Die hitzige Debatte um ein Gotteshaus, das keineswegs direkt am Ground Zero, sondern nur in der weiteren Nachbarschaft liegt, zeigt einmal mehr, dass der Alptraum des 11. Septembers 2001 noch längst nicht verwunden ist. Die Nordamerikaner fühlen sich bis heute angegriffen, wobei das Bedrohungsgefühl einer allgemeinen Verunsicherung weicht. In vielen Bereichen läuft es nicht mehr rund für die letzte verbliebene Supermacht. So nagt es am Selbstbewusstsein der Amerikaner, dass ihr Arbeitsmarkt schlechter läuft als beispielsweise in Deutschland. Auch ist es mittlerweile in das Allgemeinwissen vieler US-Bürger durchgedrungen, dass die Lebensverhältnisse in den Vereinigten Staaten keineswegs zu den besten der Welt zählen. Auch diejenigen, die in der Neuen Welt gutes Geld verdienen, leiden unter der schlechten Infrastruktur, hohen Schul- und Studiengebühren für ihre Kinder und unter der allgegenwärtigen Angst, durch eine unvorhergesehene Krankheit zuerst den Job und dann die Krankenversicherung zu verlieren.
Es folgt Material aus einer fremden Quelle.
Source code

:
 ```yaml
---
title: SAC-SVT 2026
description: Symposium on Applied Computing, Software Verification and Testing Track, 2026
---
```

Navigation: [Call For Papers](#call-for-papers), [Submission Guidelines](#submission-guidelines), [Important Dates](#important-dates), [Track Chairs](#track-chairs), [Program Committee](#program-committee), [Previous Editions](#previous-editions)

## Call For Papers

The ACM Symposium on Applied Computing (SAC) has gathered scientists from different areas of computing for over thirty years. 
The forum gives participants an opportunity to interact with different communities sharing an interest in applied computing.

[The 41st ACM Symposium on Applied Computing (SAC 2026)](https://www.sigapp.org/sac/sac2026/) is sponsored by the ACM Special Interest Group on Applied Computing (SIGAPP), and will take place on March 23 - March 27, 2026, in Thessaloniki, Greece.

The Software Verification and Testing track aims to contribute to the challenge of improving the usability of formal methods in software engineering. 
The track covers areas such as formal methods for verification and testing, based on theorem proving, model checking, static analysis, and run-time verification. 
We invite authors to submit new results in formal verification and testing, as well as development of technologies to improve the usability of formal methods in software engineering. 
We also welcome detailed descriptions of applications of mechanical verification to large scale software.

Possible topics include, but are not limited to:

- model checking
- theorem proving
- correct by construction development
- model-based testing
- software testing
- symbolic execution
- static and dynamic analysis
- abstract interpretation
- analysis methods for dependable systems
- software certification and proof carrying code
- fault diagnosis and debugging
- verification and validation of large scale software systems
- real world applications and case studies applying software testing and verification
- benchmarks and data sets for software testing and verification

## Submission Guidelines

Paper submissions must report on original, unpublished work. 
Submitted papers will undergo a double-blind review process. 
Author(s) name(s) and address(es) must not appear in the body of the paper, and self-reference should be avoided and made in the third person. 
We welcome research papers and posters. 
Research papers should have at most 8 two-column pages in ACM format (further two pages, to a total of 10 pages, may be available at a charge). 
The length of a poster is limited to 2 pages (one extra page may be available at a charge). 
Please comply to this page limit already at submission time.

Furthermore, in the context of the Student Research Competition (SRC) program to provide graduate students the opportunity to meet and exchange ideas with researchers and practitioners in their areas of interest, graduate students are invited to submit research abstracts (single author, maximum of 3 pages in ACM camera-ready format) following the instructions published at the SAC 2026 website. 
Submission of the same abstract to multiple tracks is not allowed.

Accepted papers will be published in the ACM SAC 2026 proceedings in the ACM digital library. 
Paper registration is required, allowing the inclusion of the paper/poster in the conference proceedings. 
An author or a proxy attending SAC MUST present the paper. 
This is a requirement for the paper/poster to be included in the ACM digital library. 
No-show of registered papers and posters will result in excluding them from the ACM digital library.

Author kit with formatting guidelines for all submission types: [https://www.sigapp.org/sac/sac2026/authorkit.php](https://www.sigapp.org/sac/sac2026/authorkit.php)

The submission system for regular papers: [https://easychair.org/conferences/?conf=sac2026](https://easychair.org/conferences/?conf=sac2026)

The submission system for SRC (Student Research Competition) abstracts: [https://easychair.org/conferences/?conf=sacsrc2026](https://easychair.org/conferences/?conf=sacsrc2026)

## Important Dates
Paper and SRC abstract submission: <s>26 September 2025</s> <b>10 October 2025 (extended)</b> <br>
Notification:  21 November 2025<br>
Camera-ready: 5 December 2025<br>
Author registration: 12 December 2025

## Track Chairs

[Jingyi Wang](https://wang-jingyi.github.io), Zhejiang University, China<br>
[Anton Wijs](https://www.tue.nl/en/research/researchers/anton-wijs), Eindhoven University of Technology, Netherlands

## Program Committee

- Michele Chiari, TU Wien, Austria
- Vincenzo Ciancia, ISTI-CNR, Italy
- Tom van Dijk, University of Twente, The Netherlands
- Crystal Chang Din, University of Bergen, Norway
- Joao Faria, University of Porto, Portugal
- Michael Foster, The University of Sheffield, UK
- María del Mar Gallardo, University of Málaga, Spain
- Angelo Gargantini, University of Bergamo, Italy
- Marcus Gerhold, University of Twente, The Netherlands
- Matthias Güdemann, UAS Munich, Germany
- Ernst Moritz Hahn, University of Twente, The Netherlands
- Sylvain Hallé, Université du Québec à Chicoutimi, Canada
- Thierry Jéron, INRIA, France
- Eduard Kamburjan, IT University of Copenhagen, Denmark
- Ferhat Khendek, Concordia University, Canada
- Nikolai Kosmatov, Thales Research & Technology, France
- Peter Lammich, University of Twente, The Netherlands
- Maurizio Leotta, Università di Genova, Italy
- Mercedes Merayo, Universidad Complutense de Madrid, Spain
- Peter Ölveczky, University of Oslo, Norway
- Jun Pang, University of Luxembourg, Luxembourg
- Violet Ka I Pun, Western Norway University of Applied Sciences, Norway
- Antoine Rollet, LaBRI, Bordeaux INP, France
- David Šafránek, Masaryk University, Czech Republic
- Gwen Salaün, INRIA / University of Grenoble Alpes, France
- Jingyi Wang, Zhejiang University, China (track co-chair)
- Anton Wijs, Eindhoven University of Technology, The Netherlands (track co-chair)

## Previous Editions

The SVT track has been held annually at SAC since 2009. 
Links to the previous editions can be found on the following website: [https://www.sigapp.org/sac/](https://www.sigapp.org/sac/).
Diese neuen Befindlichkeiten führen zu überraschenden Reaktionen. So einigten sich die muslimischen Gemeinden in Washington in dieser Woche darauf, die Feierlichkeiten zum Ende des Fastenmonats Ramadan möglichst zurückhaltend zu gestalten. Zufälligerweise fallen sie ausgerechnet auf den 10. und 11. September und würden normalerweise mit prunkvollen Festen gestaltet. Nun aber wollen sie in den Moscheen in Washington besondere Rücksicht nehmen und an dem Gedenktag möglichst leise auftreten.

Den etwa 250 000 Moslems in der US-Hauptstadt ist nicht entgangen, dass die Streitigkeiten über die geplante New Yorker Moschee landesweit Wellen schlagen. Die Frage, wie die ursprünglich christlich geprägten Amerikaner eigentlich zu den Moslems im eigenen Land stehen, wird seit Wochen lautstark in den Medien diskutiert.

Die nachdenklichen Stimmen aus den muslimischen Gemeinden Washingtons können allerdings nicht verhindern, dass im Land der Meinungsfreiheit auch Exzentriker das Scheinwerferlicht der Medien suchen. So ruft der Prediger Terry Jones aus Florida zu öffentlichen Koran-Verbrennungen am 11. September auf. Der 58-Jährige steht zwar nur einer kleinen christlich-fundamentalistischen Glaubensgemeinschaft vor, die gerade mal 50 Mitglieder zählt, doch die Reaktionen kommen aus höchsten Kreisen. So meldete sich jetzt Afghanistan-Kommandeur David Petraeus aus Kabul zu Wort, um vor dieser wirren Aktion zu warnen. Die Bücherverbrennung könnte schwere Proteste in der muslimischen Welt provozieren und sogar das Leben seiner Soldaten am Hindukusch gefährden.

Das scheint den Prediger Jones offenbar nicht zu irritieren. Der Bibel-Fundamentalist gilt als Geltungssüchtig und sucht seit Jahren das Rampenlicht. Dass das Weiße Haus, das US-Außenministerium und die Militärallianz Nato vor wütenden Gegenreaktionen warnen, spornt dem Mann aus Gainesville in Florida offenbar nur an.

Schrille Gestalten wie der Hassprediger aus Florida schaffen es immer mal wieder in die Schlagzeilen. Die schleichende Verunsicherung, unter der eine größere Zahl der Amerikaner mittlerweile leidet, findet dagegen nicht so viel Aufmerksamkeit.